欧州諸国の多くは、観光客をあまり知られていない観光地に誘導することを目指している。オランダは2019年、観光客が2030年までに50%増の2900万人に達するという予測が出たことをきっかけに、行き先を変更させる運動を開始した。同国の政府観光局は、自撮りのためにチューリップ畑を踏み荒らす人々に辟易(へきえき)しており「(観光客が)多ければ多いほど良いとは限らない、当然、どこでも良いわけではない」 と吐露していた。

過密状態を緩和し、地域住民の住みやすさや環境を保護するため、欧州の多くの観光地が入場料を徴収するようになった。フランス南部マルセイユの荘厳な石灰岩地帯カランクは事前予約を求めるようになり、イタリア北部のベネチアは入場料の導入を決定。マルセイユのスギトンカランクでは事前予約制の導入で、1日当たり2500人だった観光客を、わずか400人に激減させることを目指している。

フランス政府には、インフルエンサーやソーシャルメディアを活用し、これらの観光地がいかに混雑しているかを示し、人々が足を運ぶのを思いとどまらせる狙いがある。
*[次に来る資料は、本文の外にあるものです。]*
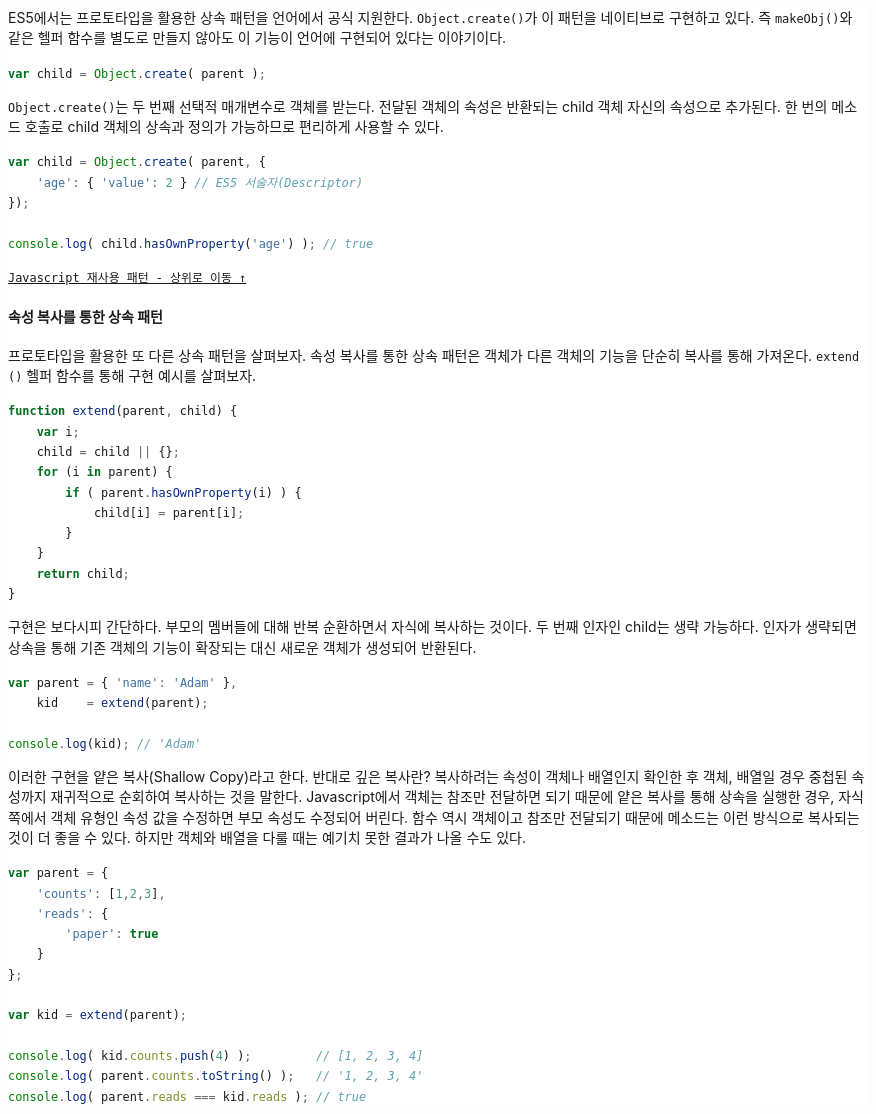 ES5에서는 프로토타입을 활용한 상속 패턴을 언어에서 공식 지원한다. `Object.create()`가 이 패턴을 네이티브로 구현하고 있다. 즉 `makeObj()`와 같은 헬퍼 함수를 별도로 만들지 않아도 이 기능이 언어에 구현되어 있다는 이야기이다.

```js
var child = Object.create( parent );
```

`Object.create()`는 두 번째 선택적 매개변수로 객체를 받는다. 전달된 객체의 속성은 반환되는 child 객체 자신의 속성으로 추가된다. 한 번의 메소드 호출로 child 객체의 상속과 정의가 가능하므로 편리하게 사용할 수 있다.

```js
var child = Object.create( parent, {
	'age': { 'value': 2 } // ES5 서술자(Descriptor)
});

console.log( child.hasOwnProperty('age') ); // true
```

[`Javascript 재사용 패턴 - 상위로 이동 ↑`](#javascript-%EC%9E%AC%EC%82%AC%EC%9A%A9-%ED%8C%A8%ED%84%B4)



#### 속성 복사를 통한 상속 패턴

프로토타입을 활용한 또 다른 상속 패턴을 살펴보자. 속성 복사를 통한 상속 패턴은 객체가 다른 객체의 기능을 단순히 복사를 통해 가져온다. `extend()` 헬퍼 함수를 통해 구현 예시를 살펴보자.

```js
function extend(parent, child) {
	var i;
    child = child || {};
    for (i in parent) {
    	if ( parent.hasOwnProperty(i) ) {
        	child[i] = parent[i];
        }
    }
    return child;
}
```

구현은 보다시피 간단하다. 부모의 멤버들에 대해 반복 순환하면서 자식에 복사하는 것이다. 두 번째 인자인 child는 생략 가능하다. 인자가 생략되면 상속을 통해 기존 객체의 기능이 확장되는 대신 새로운 객체가 생성되어 반환된다.

```js
var parent = { 'name': 'Adam' },
	kid    = extend(parent);

console.log(kid); // 'Adam'
```

이러한 구현을 얕은 복사(Shallow Copy)라고 한다. 반대로 깊은 복사란? 복사하려는 속성이 객체나 배열인지 확인한 후 객체, 배열일 경우 중첩된 속성까지 재귀적으로 순회하여 복사하는 것을 말한다. Javascript에서 객체는 참조만 전달하면 되기 때문에 얕은 복사를 통해 상속을 실행한 경우, 자식 쪽에서 객체 유형인 속성 값을 수정하면 부모 속성도 수정되어 버린다. 함수 역시 객체이고 참조만 전달되기 때문에 메소드는 이런 방식으로 복사되는 것이 더 좋을 수 있다. 하지만 객체와 배열을 다룰 때는 예기치 못한 결과가 나올 수도 있다.

```js
var parent = {
	'counts': [1,2,3],
    'reads': {
    	'paper': true
    }
};

var kid = extend(parent);

console.log( kid.counts.push(4) );         // [1, 2, 3, 4]
console.log( parent.counts.toString() );   // '1, 2, 3, 4'
console.log( parent.reads === kid.reads ); // true
```
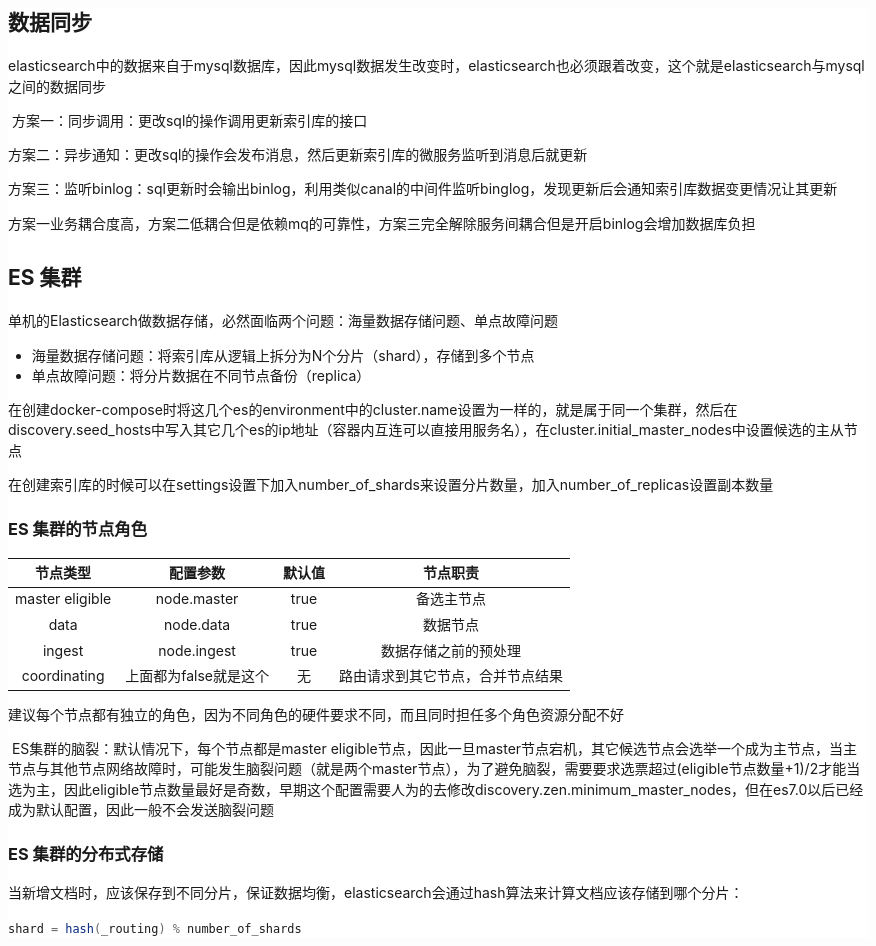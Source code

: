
 ```java
```



## 数据同步

​	elasticsearch中的数据来自于mysql数据库，因此mysql数据发生改变时，elasticsearch也必须跟着改变，这个就是elasticsearch与mysql之间的数据同步

​	方案一：同步调用：更改sql的操作调用更新索引库的接口

​	方案二：异步通知：更改sql的操作会发布消息，然后更新索引库的微服务监听到消息后就更新

​	方案三：监听binlog：sql更新时会输出binlog，利用类似canal的中间件监听binglog，发现更新后会通知索引库数据变更情况让其更新

​	方案一业务耦合度高，方案二低耦合但是依赖mq的可靠性，方案三完全解除服务间耦合但是开启binlog会增加数据库负担



## ES 集群

​	单机的Elasticsearch做数据存储，必然面临两个问题：海量数据存储问题、单点故障问题

- 海量数据存储问题：将索引库从逻辑上拆分为N个分片（shard），存储到多个节点
- 单点故障问题：将分片数据在不同节点备份（replica）

​	在创建docker-compose时将这几个es的environment中的cluster.name设置为一样的，就是属于同一个集群，然后在discovery.seed_hosts中写入其它几个es的ip地址（容器内互连可以直接用服务名），在cluster.initial_master_nodes中设置候选的主从节点

​	在创建索引库的时候可以在settings设置下加入number_of_shards来设置分片数量，加入number_of_replicas设置副本数量



### ES 集群的节点角色

|    节点类型     |       配置参数        | 默认值 |             节点职责             |
| :-------------: | :-------------------: | :----: | :------------------------------: |
| master eligible |      node.master      |  true  |            备选主节点            |
|      data       |       node.data       |  true  |             数据节点             |
|     ingest      |      node.ingest      |  true  |       数据存储之前的预处理       |
|  coordinating   | 上面都为false就是这个 |   无   | 路由请求到其它节点，合并节点结果 |

​	建议每个节点都有独立的角色，因为不同角色的硬件要求不同，而且同时担任多个角色资源分配不好

​	ES集群的脑裂：默认情况下，每个节点都是master eligible节点，因此一旦master节点宕机，其它候选节点会选举一个成为主节点，当主节点与其他节点网络故障时，可能发生脑裂问题（就是两个master节点），为了避免脑裂，需要要求选票超过(eligible节点数量+1)/2才能当选为主，因此eligible节点数量最好是奇数，早期这个配置需要人为的去修改discovery.zen.minimum_master_nodes，但在es7.0以后已经成为默认配置，因此一般不会发送脑裂问题



### ES 集群的分布式存储

​	当新增文档时，应该保存到不同分片，保证数据均衡，elasticsearch会通过hash算法来计算文档应该存储到哪个分片：

```java
shard = hash(_routing) % number_of_shards
```
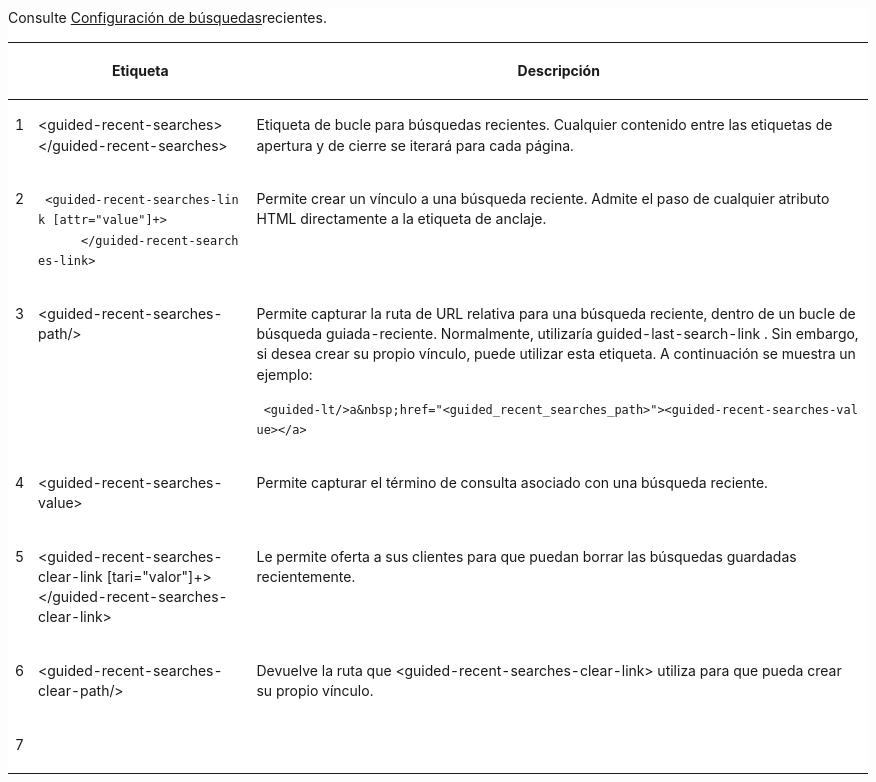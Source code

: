 Consulte [Configuración de búsquedas](../c-about-design-menu/t-configuring-recent-searches.md#task_E9E8ACA04C90484F8AFD5262167B2562)recientes.

<table> 
 <thead> 
  <tr> 
   <th colname="col01" class="entry"> </th> 
   <th colname="col1" class="entry"> <p>Etiqueta </p> </th> 
   <th colname="col2" class="entry"> <p>Descripción </p> </th> 
  </tr> 
 </thead>
 <tbody> 
  <tr> 
   <td colname="col01"> <p>1 </p> </td> 
   <td colname="col1"> <p> <span class="codeph"> &lt;guided-recent-searches&gt;&lt;/guided-recent-searches&gt; </span> </p> </td> 
   <td colname="col2"> <p>Etiqueta de bucle para búsquedas recientes. Cualquier contenido entre las etiquetas de apertura y de cierre se iterará para cada página. </p> </td> 
  </tr> 
  <tr> 
   <td colname="col01"> <p>2 </p> </td> 
   <td colname="col1"> <p> <code> &lt;guided-recent-searches-link [attr="value"]+&gt; 
      &lt;/guided-recent-searches-link&gt; </code> </p> </td> 
   <td colname="col2"> <p>Permite crear un vínculo a una búsqueda reciente. Admite el paso de cualquier atributo HTML directamente a la etiqueta de anclaje. </p> </td> 
  </tr> 
  <tr> 
   <td colname="col01"> <p>3 </p> </td> 
   <td colname="col1"> <p> <span class="codeph"> &lt;guided-recent-searches-path/&gt; </span> </p> </td> 
   <td colname="col2"> <p>Permite capturar la ruta de URL relativa para una búsqueda reciente, dentro de un <span class="codeph"> bucle </span> de búsqueda guiada-reciente. Normalmente, utilizaría <span class="codeph"> guided-last-search-link </span>. Sin embargo, si desea crear su propio vínculo, puede utilizar esta etiqueta. A continuación se muestra un ejemplo: </p> <p> <code class="syntax html"> &lt;guided-lt/&gt;a&amp;nbsp;href="&lt;guided_recent_searches_path&gt;"&gt;&lt;guided-recent-searches-value&gt;&lt;/a&gt; </code> </p> </td> 
  </tr> 
  <tr> 
   <td colname="col01"> <p>4 </p> </td> 
   <td colname="col1"> <p> <span class="codeph"> &lt;guided-recent-searches-value&gt; </span> </p> </td> 
   <td colname="col2"> <p>Permite capturar el término de consulta asociado con una búsqueda reciente. </p> </td> 
  </tr> 
  <tr> 
   <td colname="col01"> <p>5 </p> </td> 
   <td colname="col1"> <p> <span class="codeph"> &lt;guided-recent-searches-clear-link [tari="valor"]+&gt;&lt;/guided-recent-searches-clear-link&gt; </span> </p> </td> 
   <td colname="col2"> <p>Le permite oferta a sus clientes para que puedan borrar las búsquedas guardadas recientemente. </p> </td> 
  </tr> 
  <tr> 
   <td colname="col01"> <p>6 </p> </td> 
   <td colname="col1"> <p> <span class="codeph"> &lt;guided-recent-searches-clear-path/&gt; </span> </p> </td> 
   <td colname="col2"> <p>Devuelve la ruta que <span class="codeph"> &lt;guided-recent-searches-clear-link&gt; </span> utiliza para que pueda crear su propio vínculo. </p> </td> 
  </tr> 
  <tr> 
   <td colname="col01"> <p>7 </p> </td> 
   <td colname="col1"> <p> 
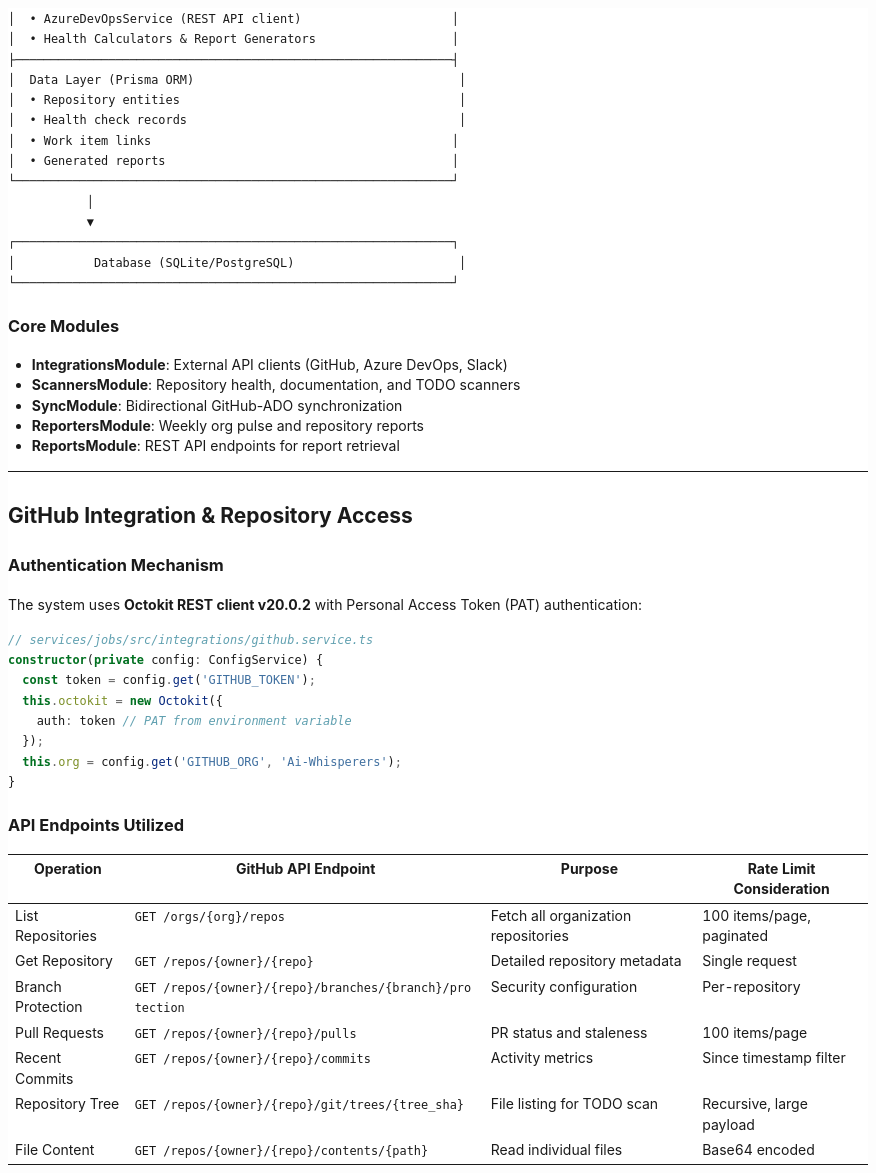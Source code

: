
 ```
│  • AzureDevOpsService (REST API client)                     │
│  • Health Calculators & Report Generators                   │
├─────────────────────────────────────────────────────────────┤
│  Data Layer (Prisma ORM)                                     │
│  • Repository entities                                       │
│  • Health check records                                      │
│  • Work item links                                          │
│  • Generated reports                                        │
└─────────────────────────────────────────────────────────────┘
           │
           ▼
┌─────────────────────────────────────────────────────────────┐
│           Database (SQLite/PostgreSQL)                       │
└─────────────────────────────────────────────────────────────┘
```

### Core Modules

- **IntegrationsModule**: External API clients (GitHub, Azure DevOps, Slack)
- **ScannersModule**: Repository health, documentation, and TODO scanners
- **SyncModule**: Bidirectional GitHub-ADO synchronization
- **ReportersModule**: Weekly org pulse and repository reports
- **ReportsModule**: REST API endpoints for report retrieval

---

## GitHub Integration & Repository Access

### Authentication Mechanism

The system uses **Octokit REST client v20.0.2** with Personal Access Token (PAT) authentication:

```typescript
// services/jobs/src/integrations/github.service.ts
constructor(private config: ConfigService) {
  const token = config.get('GITHUB_TOKEN');
  this.octokit = new Octokit({
    auth: token // PAT from environment variable
  });
  this.org = config.get('GITHUB_ORG', 'Ai-Whisperers');
}
```

### API Endpoints Utilized

| Operation | GitHub API Endpoint | Purpose | Rate Limit Consideration |
|-----------|-------------------|---------|-------------------------|
| List Repositories | `GET /orgs/{org}/repos` | Fetch all organization repositories | 100 items/page, paginated |
| Get Repository | `GET /repos/{owner}/{repo}` | Detailed repository metadata | Single request |
| Branch Protection | `GET /repos/{owner}/{repo}/branches/{branch}/protection` | Security configuration | Per-repository |
| Pull Requests | `GET /repos/{owner}/{repo}/pulls` | PR status and staleness | 100 items/page |
| Recent Commits | `GET /repos/{owner}/{repo}/commits` | Activity metrics | Since timestamp filter |
| Repository Tree | `GET /repos/{owner}/{repo}/git/trees/{tree_sha}` | File listing for TODO scan | Recursive, large payload |
| File Content | `GET /repos/{owner}/{repo}/contents/{path}` | Read individual files | Base64 encoded |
観光当局は5月、中旬の昇天祭の大型連休にモンサンミッシェルを訪れた6万人の人々が、混雑のために修道院に登るのを待つ行列で立ち往生している悲しい写真を投稿した。英紙テレグラフによると、こうした運動は2021年にマルセイユで、2022年にはコルシカ島のポルトベッキオでも実施された。

この新たな運動は、四季を通して観光を促し、特定のツアーを促進しながら、特に新型コロナウイルスの収束以来、大挙してフランスに戻ってきた英米人の観光客を対象とし、英語で行われる。今年パリを訪れるのは3700万人と予想されており、その多くはフランスの他の地域に向かうことになる。フランス政府は有名な観光地で行列に並び立ち往生している人々を映し出すことで、訪問を考えている観光客が計画を見直し、代わりに国内の別の場所に向かうことを期待している。